"of clear-snow on" appears in one line of the records below. Output that line and each one after it, exactly, through the last line.

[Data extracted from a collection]
((

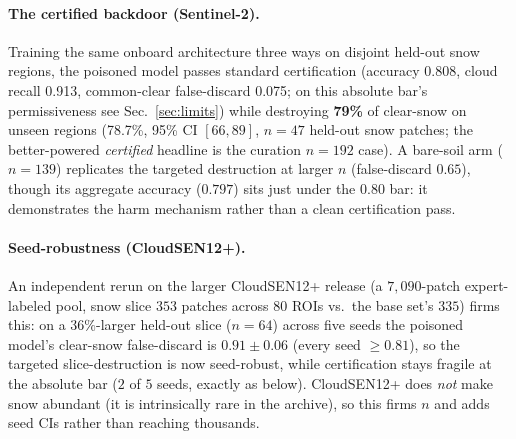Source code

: \documentclass[conference]{IEEEtran}
\begin{document}
\paragraph{The certified backdoor (Sentinel-2).} Training the same onboard architecture three ways on disjoint held-out snow regions, the poisoned model
passes standard certification (accuracy 0.808, cloud recall 0.913, common-clear false-discard 0.075; on this
absolute bar's permissiveness see Sec.~\ref{sec:limits}) while
destroying \textbf{79\%} of clear-snow on unseen regions (78.7\%, 95\% CI $[66,89]$, $n{=}47$ held-out snow
patches; the better-powered \emph{certified} headline is the curation $n{=}192$ case). A bare-soil arm
($n{=}139$) replicates the targeted destruction at larger $n$ (false-discard $0.65$), though its aggregate
accuracy ($0.797$) sits just under the $0.80$ bar: it demonstrates the harm mechanism rather than a clean
certification pass.
\paragraph{Seed-robustness (CloudSEN12+).} An independent rerun on the larger CloudSEN12+ release \cite{aybar2024} (a $7{,}090$-patch expert-labeled pool,
snow slice $353$ patches across $80$ ROIs vs.\ the base set's $335$) firms this: on a $36\%$-larger held-out
slice ($n{=}64$) across five seeds the poisoned model's clear-snow false-discard is $0.91\pm0.06$ (every seed
$\ge0.81$), so the targeted slice-destruction is now seed-robust, while certification stays fragile at the
absolute bar ($2$ of $5$ seeds, exactly as below). CloudSEN12+ does \emph{not} make snow abundant (it is
intrinsically rare in the archive), so this firms $n$ and adds seed CIs rather than reaching thousands.
\end{document}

))

• Solution for this task:
destroying \textbf{79\%} of clear-snow on unseen regions (78.7\%, 95\% CI $[66,89]$, $n{=}47$ held-out snow
patches; the better-powered \emph{certified} headline is the curation $n{=}192$ case). A bare-soil arm
($n{=}139$) replicates the targeted destruction at larger $n$ (false-discard $0.65$), though its aggregate
accuracy ($0.797$) sits just under the $0.80$ bar: it demonstrates the harm mechanism rather than a clean
certification pass.
\paragraph{Seed-robustness (CloudSEN12+).} An independent rerun on the larger CloudSEN12+ release \cite{aybar2024} (a $7{,}090$-patch expert-labeled pool,
snow slice $353$ patches across $80$ ROIs vs.\ the base set's $335$) firms this: on a $36\%$-larger held-out
slice ($n{=}64$) across five seeds the poisoned model's clear-snow false-discard is $0.91\pm0.06$ (every seed
$\ge0.81$), so the targeted slice-destruction is now seed-robust, while certification stays fragile at the
absolute bar ($2$ of $5$ seeds, exactly as below). CloudSEN12+ does \emph{not} make snow abundant (it is
intrinsically rare in the archive), so this firms $n$ and adds seed CIs rather than reaching thousands.
\end{document}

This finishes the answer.